O Sr. Ministro perguntava há pouco quem fiscaliza a CNPD. Sr. Ministro, as decisões da CNPD não são irrecorríveis. É uma entidade administrativa independente e, como tal — creio que isto é unânime na nossa doutrina constitucional e administrativa —, dos pareceres, das entidades e das decisões tomadas por entidades públicas e empresas já há recursos para os tribunais.
Não cabe é recurso para o Ministério da Administração Interna, Sr. Ministro. Essa é que é a questão!
O Sr. Ministro fez uma afirmação que considero grave: disse que não aceita ser notário das decisões de uma entidade independente. Sr. Ministro, ninguém lhe pede que seja notário de ninguém. O que se lhe pede é que respeite as decisões das entidades independentes, porque foi para isso que foram criadas.
As entidades são independentes, dotadas de poderes constitucionais ilegais, mas depois o Governo vem dizer que não está para respeitar as decisões dessas entidades. O que o Governo quer é o poder absoluto.
É preciso que os poderes dessas entidades sejam reconhecidos, para que haja, de facto, Estado de direito e para que a democracia possa funcionar, porque não aceitamos que haja poderes absolutos num regime democrático. É para isso, também, que estas entidades são criadas, aliás dentro da boa tradição europeia de incumbir entidades independentes para fiscalizar a aplicação de matérias legais sensíveis como esta, da defesa da privacidade em face do tratamento de dados pessoais.
Sr. Ministro, para nós, PCP, esta proposta de lei é inaceitável, mas esperamos que se a maioria a aprovar na generalidade tenha em devida atenção os pareceres fundamentados que esta Assembleia recebeu e que apontam para inconstitucionalidades graves.
(…)
Sr.ª Presidente,
Quero desfazer o equívoco que o Sr. Deputado Telmo Correia lançou acerca das reais intenções da bancada do PCP neste debate, ao colocar em evidência o facto de que, em Setúbal, os autarcas comunistas, que consideramos que têm uma obra muito meritória, defendem a instalação de sistemas de videovigilância na respectiva cidade. Muito bem! Não contestamos isso. Como disse no início deste debate, não somos contra a videovigilância.

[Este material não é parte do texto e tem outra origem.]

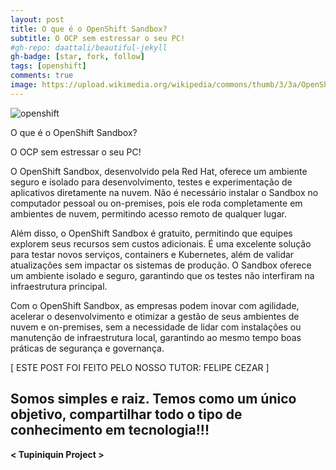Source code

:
 ```yaml
---
layout: post
title: O que é o OpenShift Sandbox?
subtitle: O OCP sem estressar o seu PC!
#gh-repo: daattali/beautiful-jekyll
gh-badge: [star, fork, follow]
tags: [openshift]
comments: true
image: https://upload.wikimedia.org/wikipedia/commons/thumb/3/3a/OpenShift-LogoType.svg/561px-OpenShift-LogoType.svg.png
---
```


![openshift](https://upload.wikimedia.org/wikipedia/commons/thumb/3/3a/OpenShift-LogoType.svg/561px-OpenShift-LogoType.svg.png)

O que é o OpenShift Sandbox?

O OCP sem estressar o seu PC!

O OpenShift Sandbox, desenvolvido pela Red Hat, oferece um ambiente seguro e isolado para desenvolvimento, testes e experimentação de aplicativos diretamente na nuvem. Não é necessário instalar o Sandbox no computador pessoal ou on-premises, pois ele roda completamente em ambientes de nuvem, permitindo acesso remoto de qualquer lugar.

Além disso, o OpenShift Sandbox é gratuito, permitindo que equipes explorem seus recursos sem custos adicionais. É uma excelente solução para testar novos serviços, containers e Kubernetes, além de validar atualizações sem impactar os sistemas de produção. O Sandbox oferece um ambiente isolado e seguro, garantindo que os testes não interfiram na infraestrutura principal.

Com o OpenShift Sandbox, as empresas podem inovar com agilidade, acelerar o desenvolvimento e otimizar a gestão de seus ambientes de nuvem e on-premises, sem a necessidade de lidar com instalações ou manutenção de infraestrutura local, garantindo ao mesmo tempo boas práticas de segurança e governança.

[ ESTE POST FOI FEITO PELO NOSSO TUTOR: FELIPE CEZAR ]

## Somos simples e raiz. Temos como um único objetivo, compartilhar todo o tipo de conhecimento em tecnologia!!!

**< Tupiniquin Project >**
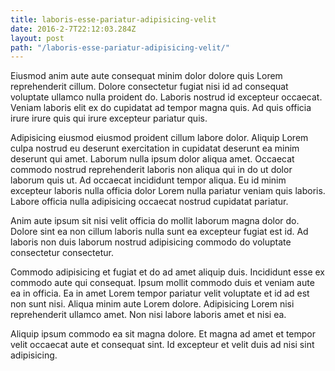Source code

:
 ```yaml
---
title: laboris-esse-pariatur-adipisicing-velit
date: 2016-2-7T22:12:03.284Z
layout: post
path: "/laboris-esse-pariatur-adipisicing-velit/"
---
```


Eiusmod anim aute aute consequat minim dolor dolore quis Lorem reprehenderit cillum. Dolore consectetur fugiat nisi id ad consequat voluptate ullamco nulla proident do. Laboris nostrud id excepteur occaecat. Veniam laboris elit ex do cupidatat ad tempor magna quis. Ad quis officia irure irure quis qui irure excepteur pariatur quis.

Adipisicing eiusmod eiusmod proident cillum labore dolor. Aliquip Lorem culpa nostrud eu deserunt exercitation in cupidatat deserunt ea minim deserunt qui amet. Laborum nulla ipsum dolor aliqua amet. Occaecat commodo nostrud reprehenderit laboris non aliqua qui in do ut dolor laborum quis ut. Ad occaecat incididunt tempor aliqua. Eu id minim excepteur laboris nulla officia dolor Lorem nulla pariatur veniam quis laboris. Labore officia nulla adipisicing occaecat nostrud cupidatat pariatur.

Anim aute ipsum sit nisi velit officia do mollit laborum magna dolor do. Dolore sint ea non cillum laboris nulla sunt ea excepteur fugiat est id. Ad laboris non duis laborum nostrud adipisicing commodo do voluptate consectetur consectetur.

Commodo adipisicing et fugiat et do ad amet aliquip duis. Incididunt esse ex commodo aute qui consequat. Ipsum mollit commodo duis et veniam aute ea in officia. Ea in amet Lorem tempor pariatur velit voluptate et id ad est non sunt nisi. Aliqua minim aute Lorem dolore. Adipisicing Lorem nisi reprehenderit ullamco amet. Non nisi labore laboris amet et nisi ea.

Aliquip ipsum commodo ea sit magna dolore. Et magna ad amet et tempor velit occaecat aute et consequat sint. Id excepteur et velit duis ad nisi sint adipisicing.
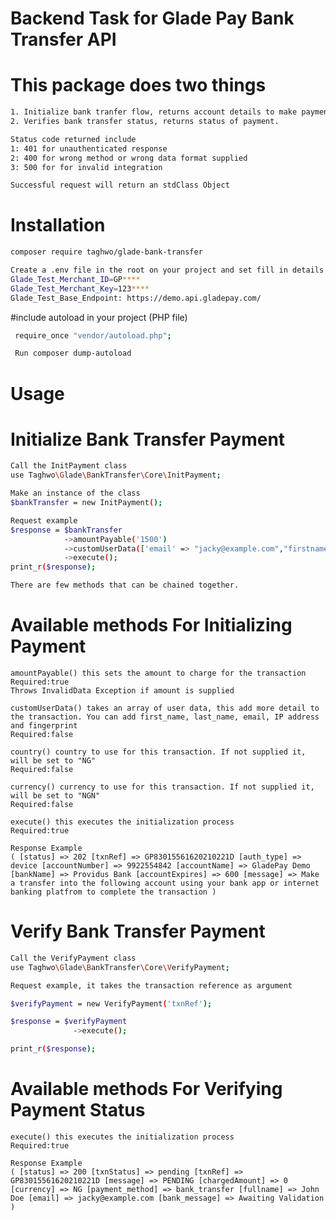 # Backend Task for Glade Pay Bank Transfer API
# This package does two things
```sh
1. Initialize bank tranfer flow, returns account details to make payment to.
2. Verifies bank transfer status, returns status of payment.
```

```sh
Status code returned include
1: 401 for unauthenticated response
2: 400 for wrong method or wrong data format supplied
3: 500 for for invalid integration
```

```sh
Successful request will return an stdClass Object
```

# Installation
```sh
composer require taghwo/glade-bank-transfer
```

```sh
Create a .env file in the root on your project and set fill in details
Glade_Test_Merchant_ID=GP****
Glade_Test_Merchant_Key=123****
Glade_Test_Base_Endpoint: https://demo.api.gladepay.com/
```

#include autoload in your project (PHP file)
```sh
 require_once "vendor/autoload.php";

 Run composer dump-autoload
 ```

 # Usage
 # Initialize Bank Transfer Payment
```sh
Call the InitPayment class
use Taghwo\Glade\BankTransfer\Core\InitPayment;

Make an instance of the class
$bankTransfer = new InitPayment();

Request example
$response = $bankTransfer
            ->amountPayable('1500')
            ->customUserData(['email' => "jacky@example.com","firstname"=>"John", "lastname"=>"Doe"])
            ->execute();
print_r($response);

There are few methods that can be chained together.
```
# Available methods For Initializing Payment
```
amountPayable() this sets the amount to charge for the transaction
Required:true
Throws InvalidData Exception if amount is supplied
```

```
customUserData() takes an array of user data, this add more detail to the transaction. You can add first_name, last_name, email, IP address and fingerprint
Required:false
```

```
country() country to use for this transaction. If not supplied it, will be set to "NG"
Required:false
```

```
currency() currency to use for this transaction. If not supplied it, will be set to "NGN"
Required:false
```

```
execute() this executes the initialization process
Required:true
```

```
Response Example
( [status] => 202 [txnRef] => GP83015561620210221D [auth_type] => device [accountNumber] => 9922554842 [accountName] => GladePay Demo [bankName] => Providus Bank [accountExpires] => 600 [message] => Make a transfer into the following account using your bank app or internet banking platfrom to complete the transaction )
```


 # Verify Bank Transfer Payment
```sh
Call the VerifyPayment class
use Taghwo\Glade\BankTransfer\Core\VerifyPayment;

Request example, it takes the transaction reference as argument

$verifyPayment = new VerifyPayment('txnRef');

$response = $verifyPayment
              ->execute();

print_r($response);
```
# Available methods For Verifying Payment Status
```
execute() this executes the initialization process
Required:true
```

```
Response Example
( [status] => 200 [txnStatus] => pending [txnRef] => GP83015561620210221D [message] => PENDING [chargedAmount] => 0 [currency] => NG [payment_method] => bank_transfer [fullname] => John Doe [email] => jacky@example.com [bank_message] => Awaiting Validation )
```

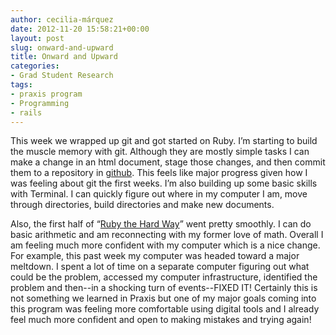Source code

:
 ```yaml
---
author: cecilia-márquez
date: 2012-11-20 15:58:21+00:00
layout: post
slug: onward-and-upward
title: Onward and Upward
categories:
- Grad Student Research
tags:
- praxis program
- Programming
- rails
---
```


This week we wrapped up git and got started on Ruby. I’m starting to build the muscle memory with git. Although they are mostly simple tasks I can make a change in an html document, stage those changes, and then commit them to a repository in [github](http://github.com/). This feels like major progress given how I was feeling about git the first weeks. I’m also building up some basic skills with Terminal. I can quickly figure out where in my computer I am, move through directories, build directories and make new documents.

Also, the first half of “[Ruby the Hard Way](http://ruby.learncodethehardway.org/book/)” went pretty smoothly. I can do basic arithmetic and am reconnecting with my former love of math. Overall I am feeling much more confident with my computer which is a nice change. For example, this past week my computer was headed toward a major meltdown. I spent a lot of time on a separate computer figuring out what could be the problem, accessed my computer infrastructure, identified the problem and then--in a shocking turn of events--FIXED IT! Certainly this is not something we learned in Praxis but one of my major goals coming into this program was feeling more comfortable using digital tools and I already feel much more confident and open to making mistakes and trying again!
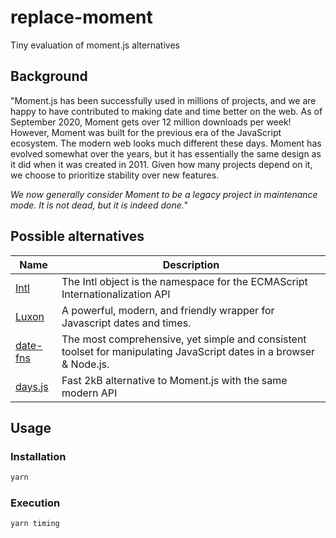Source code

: # replace-moment
Tiny evaluation of moment.js alternatives

## Background

<p>"Moment.js has been successfully used in millions of projects, and we are happy to have contributed to making date and time better on the web. As of September 2020, Moment gets over 12 million downloads per week! However, Moment was built for the previous era of the JavaScript ecosystem. The modern web looks much different these days. Moment has evolved somewhat over the years, but it has essentially the same design as it did when it was created in 2011. Given how many projects depend on it, we choose to prioritize stability over new features.<p>

*We now generally consider Moment to be a legacy project in maintenance mode. It is not dead, but it is indeed done.*"

## Possible alternatives

| Name                                                                                          | Description                                                                                                         |
|-----------------------------------------------------------------------------------------------|---------------------------------------------------------------------------------------------------------------------|
| [Intl](https://developer.mozilla.org/en-US/docs/Web/JavaScript/Reference/Global_Objects/Intl) | The Intl object is the namespace for the ECMAScript Internationalization API                                        |
| [Luxon](https://moment.github.io/luxon/)                                                      | A powerful, modern, and friendly wrapper for Javascript dates and times.                                            |
| [date-fns](https://date-fns.org/)                                                             | The most comprehensive, yet simple and consistent toolset for manipulating JavaScript dates in a browser & Node.js. |
| [days.js](https://github.com/iamkun/dayjs)                                                    | Fast 2kB alternative to Moment.js with the same modern API                                                          |

## Usage

### Installation

```sh
yarn
```
### Execution

```sh
yarn timing
```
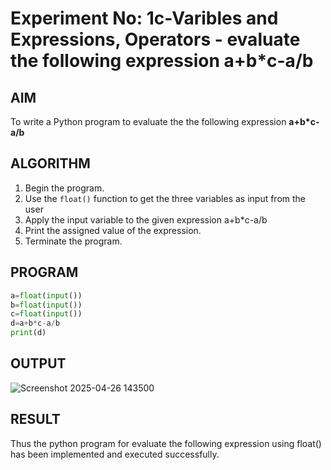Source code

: # Experiment No: 1c-Varibles and Expressions, Operators - evaluate the following expression **a+b*c-a/b**

## AIM
To write a Python program to evaluate the the following expression **a+b*c-a/b**

## ALGORITHM
1. Begin the program.
2. Use the `float()` function to get the three variables as input from the user
3. Apply the input variable to the given expression a+b*c-a/b
4. Print the assigned value of the expression.
5. Terminate the program.

## PROGRAM
```python
a=float(input())
b=float(input())
c=float(input())
d=a+b*c-a/b
print(d)
```

## OUTPUT
![Screenshot 2025-04-26 143500](https://github.com/user-attachments/assets/a4b94102-3b1e-47f3-8bdd-0d38c26aeeed)
## RESULT
Thus the python program for evaluate the following expression using float() has been implemented and executed successfully.

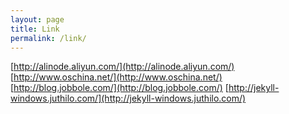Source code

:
 ```yaml
---
layout: page
title: Link
permalink: /link/
---
```


[http://alinode.aliyun.com/](http://alinode.aliyun.com/)
[http://www.oschina.net/](http://www.oschina.net/)
[http://blog.jobbole.com/](http://blog.jobbole.com/)
[http://jekyll-windows.juthilo.com/](http://jekyll-windows.juthilo.com/)
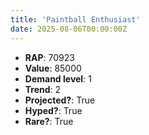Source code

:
 ```yaml
---
title: 'Paintball Enthusiast'
date: 2025-08-06T00:00:00Z
---
```

- **RAP**: 70923
- **Value**: 85000
- **Demand level**: 1
- **Trend**: 2
- **Projected?**: True
- **Hyped?**: True
- **Rare?**: True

Consideramos que os autarcas têm toda a legitimidade para propor a instalação de sistemas de videovigilância nas suas cidades, nos locais que considerem adequados e sensíveis do ponto de vista da criminalidade. No entanto, consideramos que, nessa matéria, a lei deve ser respeitada, assim como as competências da Comissão Nacional de Protecção de Dados, não devendo ser apenas o Governo a decidir.
Não há aqui qualquer contradição, Sr. Deputado Telmo Correia. A oposição que quis estabelecer entre a posição dos comunistas em Setúbal e a posição dos comunistas aqui, na Assembleia da República, parte da ideia errada de que os comunistas na Assembleia da República são, por princípio, contra a videovigilância e que se opõem sempre que alguma autarquia, ou seja quem for, proponha a instalação de câmaras de videovigilância.
Sr. Deputado, pedi a defesa da honra para corrigir este ponto, porque, para nós, não há qualquer dilema entre a salvaguarda da segurança dos cidadãos e a salvaguarda dos direitos fundamentais dos cidadãos.
Por outro lado, parece que os senhores têm um dilema quando apresentam uma proposta que faz prevalecer a segurança com sacrifício de direitos fundamentais.